Vor allem nimmt meine Theorie der Staatsentstehung nicht an, dass der Staat strukturell oder funktionell notwendig war, um die wirtschaftliche und kulturelle Entwicklung der Menschen voranzutreiben. Die klassische marxistische Analyse, die von Friedrich Engels und nicht von Karl Marx stammt,[19] besagt, die durch die landwirtschaftliche Produktion und die frühen Formen der Marktwirtschaft hervorgebrachte Ungleichheit habe für die besitzende Klasse den Staat zum eigenen Schutz zwingend erforderlich gemacht.[20] Dies ist übrigens nicht die Analyse von Karl Marx, der in der Theorie der ursprünglichen Akkumulation immer schon die gewaltsame Aneignung und einen sie deckenden Staat als existent voraussetzte.[21] Pierre Clastres und Elman Service, beide mit einem unbestimmten, nicht spannungsfreien Verhältnis zum Marxismus, bestätigen meine eigene Marxinterpretation.[22] Clastres: »Die politische Beziehung der Macht geht der ökonomischen Beziehung der Ausbeutung voraus. […] Das Auftauchen des Staats bestimmt das Entstehen der Klassen.«[23] Service: »Politische Herrschaft in ihrer Urform wurde also nicht tätig, um eine andere Klasse oder Schicht der Gesellschaft, sondern um sich selbst zu schützen – indem sie sich in ihrer Rolle als Wahrerin des gesellschaftlichen Ganzen legitimierte.[24] Die beiden elementaren Schichten waren die Herrschenden und die Beherrschten.«[25] Service wird mit der Theorie der Staatsentstehung identifiziert, Herrschaft habe sich schrittweise aus den internen Hierarchien entwickelt. Gleichwohl stellt er fest, Kriege stünden »offensichtlich in engem Zusammenhang mit der Evolution politischer Herrschaft«, aber zusätzlich »bedurfte es einer Fülle weiterer Faktoren.«[26] Insofern handelt es sich um das, was ich »interne Eroberung« nenne. Umgekehrt lässt sich laut Armin Eich in den »Entwicklungslinien vom Neolithikum zur Kupferzeit« »anhand des Quellenmaterials kein Grundkonflikt zwischen sesshaften Dorfbewohnern und ihre Traditionen bewahrenden Jägern und Sammlern beobachten. […] Für zahlreiche Siedlungen in der weiteren Kontaktzone von Orient zu Okzident war diese Epoche des Kulturtransfers eine alles in allem friedliche Zeit von langer Dauer«.[27] Von einer funktionalen Notwendigkeit der Staatsentstehung kann keine Rede sein. Folgende Stufen in der Staatsentwicklung sehe ich als zentral an:
- Herrschaft: Durch auf Wiederkehr gestellten Raub bilden sich sowohl in der räuberischen als auch in der beraubten Gruppe militärische Hierarchien, die zur Keimzelle eines Erzwingungsstabs werden können.

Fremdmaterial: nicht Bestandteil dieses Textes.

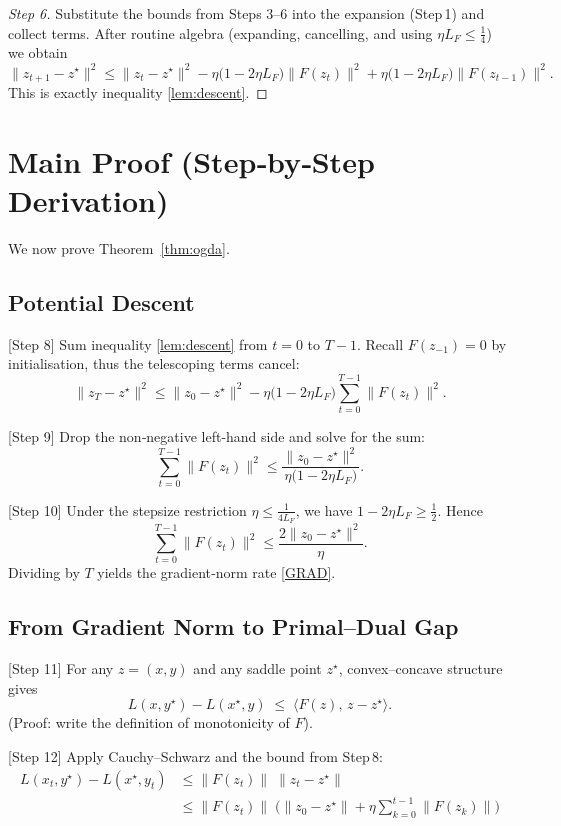 \documentclass{article}
\begin{document}
\begin{proof}
[Step 6] Substitute the bounds from Steps 3–6 into the expansion (Step 1) and collect terms.
After routine algebra (expanding, cancelling, and using $\eta L_{F}\le\frac14$) we obtain
\[
\|z_{t+1}-z^{\star}\|^{2}
\le
\|z_{t}-z^{\star}\|^{2}
- \eta\bigl(1-2\eta L_{F}\bigr)\|F(z_{t})\|^{2}
+\eta\bigl(1-2\eta L_{F}\bigr)\|F(z_{t-1})\|^{2}.
\tag{Step 7}
\]
This is exactly inequality \eqref{lem:descent}.
\end{proof}

\section*{Main Proof (Step‑by‑Step Derivation)}
We now prove Theorem~\ref{thm:ogda}.

\subsection*{Potential Descent}
[Step 8] Sum inequality \eqref{lem:descent} from $t=0$ to $T-1$.
Recall $F(z_{-1})=0$ by initialisation, thus the telescoping terms cancel:
\[
\|z_{T}-z^{\star}\|^{2}
\le
\|z_{0}-z^{\star}\|^{2}
- \eta\bigl(1-2\eta L_{F}\bigr)\sum_{t=0}^{T-1}\|F(z_{t})\|^{2}.
\tag{Step 8}
\]

[Step 9] Drop the non‑negative left‑hand side and solve for the sum:
\[
\sum_{t=0}^{T-1}\|F(z_{t})\|^{2}
\le
\frac{\|z_{0}-z^{\star}\|^{2}}{\eta\bigl(1-2\eta L_{F}\bigr)}.
\tag{Step 9}
\]

[Step 10] Under the stepsize restriction $\eta\le \frac{1}{4L_{F}}$, we have $1-2\eta L_{F}\ge\frac12$. Hence
\[
\sum_{t=0}^{T-1}\|F(z_{t})\|^{2}
\le
\frac{2\|z_{0}-z^{\star}\|^{2}}{\eta }.
\tag{Step 10}
\]
Dividing by $T$ yields the gradient‑norm rate \eqref{GRAD}.

\subsection*{From Gradient Norm to Primal–Dual Gap}
[Step 11] For any $z=(x,y)$ and any saddle point $z^{\star}$, convex–concave structure gives
\[
L(x,y^{\star})-L(x^{\star},y)
\;\le\;
\langle F(z),\,z-z^{\star}\rangle .
\tag{Step 11}
\]
(Proof: write the definition of monotonicity of $F$).

[Step 12] Apply Cauchy–Schwarz and the bound from Step 8:
\[
\begin{aligned}
L(x_{t},y^{\star})-L(x^{\star},y_{t})
&\le \|F(z_{t})\|\;\|z_{t}-z^{\star}\|\\
&\le \|F(z_{t})\|\;\bigl(\|z_{0}-z^{\star}\|+\eta\sum_{k=0}^{t-1}\|F(z_{k})\|\bigr)
\end{aligned}
\tag{Step 12}
\]
\end{document}
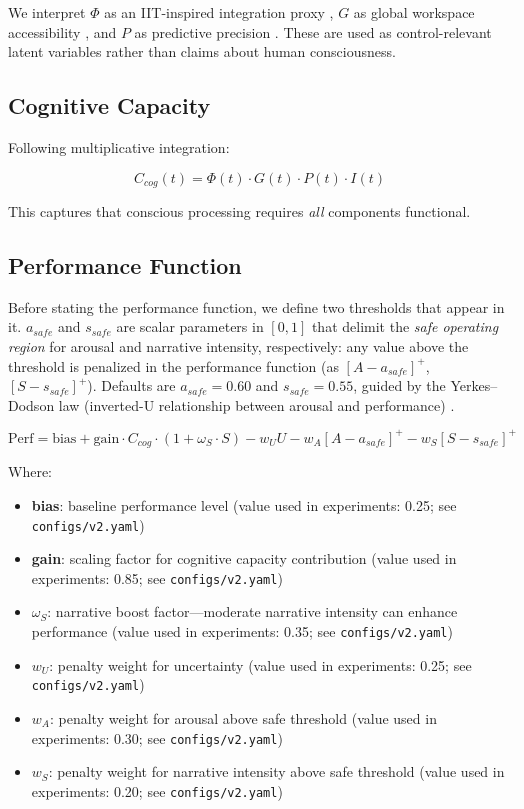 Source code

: \documentclass{article}
\begin{document}
We interpret $\Phi$ as an IIT-inspired integration proxy \cite{Tononi2008}, $G$ as global workspace accessibility \cite{Baars1988}, and $P$ as predictive precision \cite{Friston2010}. These are used as control-relevant latent variables rather than claims about human consciousness.

\subsection{Cognitive Capacity}

Following multiplicative integration:

\begin{equation}
C_{cog}(t) = \Phi(t) \cdot G(t) \cdot P(t) \cdot I(t)
\end{equation}

This captures that conscious processing requires \textit{all} components functional.

\subsection{Performance Function}

Before stating the performance function, we define two thresholds that appear in it. $a_{safe}$ and $s_{safe}$ are scalar parameters in $[0,1]$ that delimit the \emph{safe operating region} for arousal and narrative intensity, respectively: any value above the threshold is penalized in the performance function (as $[A-a_{safe}]^+$, $[S-s_{safe}]^+$). Defaults are $a_{safe}=0.60$ and $s_{safe}=0.55$, guided by the Yerkes--Dodson law (inverted-U relationship between arousal and performance) \cite{Yerkes1908,Hebb1955}.

\begin{equation}\label{eq:perf}
\text{Perf} = \text{bias} + \text{gain} \cdot C_{cog} \cdot (1 + \omega_S \cdot S) - w_U U - w_A [A - a_{safe}]^+ - w_S [S - s_{safe}]^+
\end{equation}

Where:
\begin{itemize}
    \item \textbf{bias}: baseline performance level (value used in experiments: 0.25; see \texttt{configs/v2.yaml})
    \item \textbf{gain}: scaling factor for cognitive capacity contribution (value used in experiments: 0.85; see \texttt{configs/v2.yaml})
    \item \textbf{$\omega_S$}: narrative boost factor---moderate narrative intensity can enhance performance (value used in experiments: 0.35; see \texttt{configs/v2.yaml})
    \item \textbf{$w_U$}: penalty weight for uncertainty (value used in experiments: 0.25; see \texttt{configs/v2.yaml})
    \item \textbf{$w_A$}: penalty weight for arousal above safe threshold (value used in experiments: 0.30; see \texttt{configs/v2.yaml})
    \item \textbf{$w_S$}: penalty weight for narrative intensity above safe threshold (value used in experiments: 0.20; see \texttt{configs/v2.yaml})
\end{itemize}
\end{document}
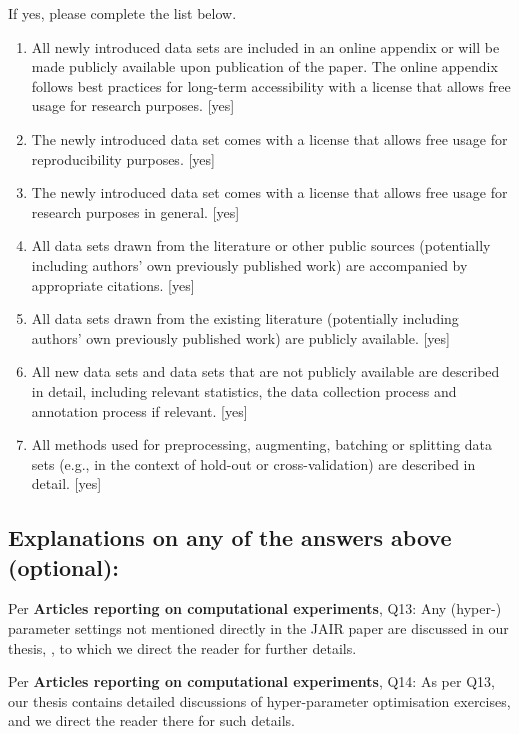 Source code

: \documentclass[]{jair}
\begin{document}
If yes, please complete the list below.
\begin{enumerate}
    \item 
    All newly introduced data sets 
    are included in an online appendix 
    or will be made publicly available upon publication of the paper.
    The online appendix follows best practices for long-term accessibility with a license
    that allows free usage for research purposes.
    [yes]
    \item The newly introduced data set comes with a license that
    allows free usage for reproducibility purposes.
    [yes]
    \item The newly introduced data set comes with a license that
    allows free usage for research purposes in general.
    [yes]
    \item All data sets drawn from the literature or other public sources (potentially including authors' own previously published work) are accompanied by appropriate citations.
    [yes]
    \item All data sets drawn from the existing literature (potentially including authors’ own previously published work) are publicly available. [yes]
    \item All new data sets and data sets that are not publicly available are described in detail, including relevant statistics, the data collection process and annotation process if relevant.
    [yes]
    \item 
    All methods used for preprocessing, augmenting, batching or splitting data sets (e.g., in the context of hold-out or cross-validation)
    are described in detail. [yes]
\end{enumerate}

\subsection*{Explanations on any of the answers above (optional):}

Per \textbf{Articles reporting on computational experiments}, Q13: Any (hyper-) parameter settings not mentioned directly in the JAIR paper are discussed in our thesis, \citet{HerronThesis2025}, to which we direct the reader for further details.

Per \textbf{Articles reporting on computational experiments}, Q14: As per Q13, our thesis contains detailed discussions of hyper-parameter optimisation exercises, and we direct the reader there for such details. 
\end{document}
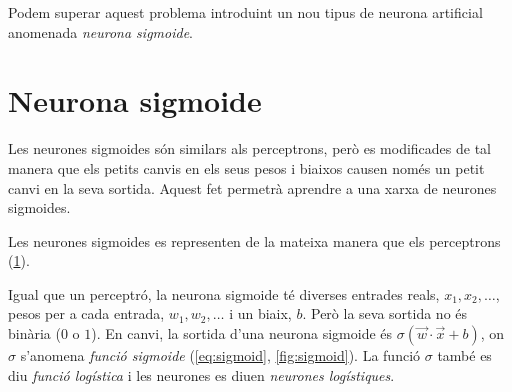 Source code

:\begin{refsection}
	Podem superar aquest problema introduint un nou tipus de neurona artificial anomenada \textit{neurona sigmoide}.
	
	\section{Neurona sigmoide}
	
	Les neurones sigmoides són similars als perceptrons, però es modificades de tal manera que els petits canvis en els seus pesos i biaixos causen només un petit canvi en la seva sortida. Aquest fet permetrà aprendre a una xarxa de neurones sigmoides.\supercite{TDSsigmoid}
	
	Les neurones sigmoides es representen de la mateixa manera que els perceptrons (\cref{fig:neuron}).
	
	\begin{figure}[h]
		\centering
		\label{fig:neuron}
	\end{figure}

	Igual que un perceptró, la neurona sigmoide té diverses entrades reals, $x_1,x_2,\ldots$, pesos per a cada entrada, $w_1,w_2,\ldots$ i un biaix, $b$. Però la seva sortida no és binària ($0$ o $1$). En canvi, la sortida d'una neurona sigmoide és $\sigma(\vec{w}\cdot\vec{x}+b)$, on $\sigma$ s'anomena \textit{funció sigmoide} (\cref{eq:sigmoid}, \cref{fig:sigmoid}). La funció $\sigma$ també es diu \textit{funció logística} i les neurones es diuen \textit{neurones logístiques}.
	

\end{refsection}

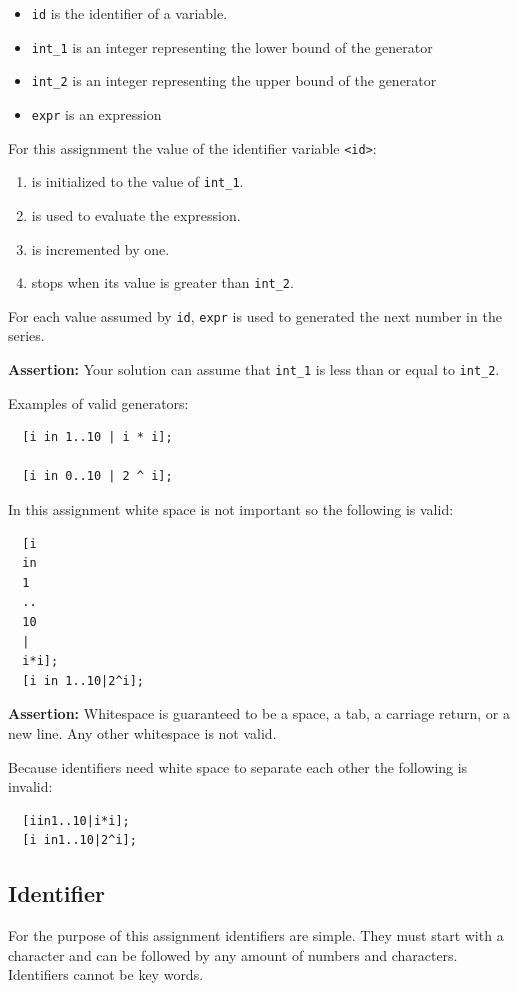 \documentclass{article}
\newcommand{\code}[1]{\texttt{\textmd{#1}}}
\begin{document}
\begin{itemize}
  \item \code{id} is the identifier of a variable.
  \item{\code{int\_1}} is an integer representing the lower bound of the generator
  \item{\code{int\_2}} is an integer representing the upper bound of the generator
  \item{\code{expr}} is an expression
\end{itemize}

For this assignment the value of the identifier variable \code{<id>}:
\begin{enumerate}
  \item is initialized to the value of \code{int\_1}.
  \item is used to evaluate the expression.
  \item is incremented by one.
  \item stops when its value is greater than \code{int\_2}.
\end{enumerate}
For each value assumed by \code{id}, \code{expr} is used to generated the next number in the
series.

\textbf{Assertion:} Your solution can assume that \code{int\_1} is less than or equal to
\code{int\_2}.

Examples of valid generators:
\begin{lstlisting}
  [i in 1..10 | i * i];

  [i in 0..10 | 2 ^ i];
\end{lstlisting}

In this assignment white space is not important so the following is valid:

\begin{lstlisting}
  [i
  in
  1
  ..
  10
  |
  i*i];
  [i in 1..10|2^i];
\end{lstlisting}
\textbf{Assertion:} Whitespace is guaranteed to be a space, a tab, a carriage return, or a new
line. Any other whitespace is not valid.

Because identifiers need white space to separate each other the following is invalid:
\begin{lstlisting}
  [iin1..10|i*i];
  [i in1..10|2^i];
\end{lstlisting}

\subsection{Identifier}
For the purpose of this assignment identifiers are simple. They must start with a character and
can be followed by any amount of numbers and characters. Identifiers cannot be key words.
\end{document}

- Bloßer Staat. Der Anspruch der räuberischen Gruppe, im Gegenzug zur Einstellung der aktiven Feindseligkeiten exklusiv und dauerhaft Abgaben (Tribut, Steuern) einer bestimmten geografischen Einheit zu erhalten, führt zum bloßen Staat mit den zwei Ausprägungen:
2.1 Externe Eroberung: Überlagerung einer Gruppe durch die andere. Beide Gruppen können intern weiterhin ein großes Maß an segmentärer, nahezu akephaler Konfliktregelung beibehalten. In der Gruppe der Räuber kristallisieren sich jedoch Spezialisten heraus, die die Abgaben bei den Unterworfenen eintreiben und Konkurrenten (»Feinde«) aus dem Feld schlagen. Damit ist das Prinzip der Territorialherrschaft etabliert: Anspruch auf das Monopol für Gewaltausübung in einem Territorium.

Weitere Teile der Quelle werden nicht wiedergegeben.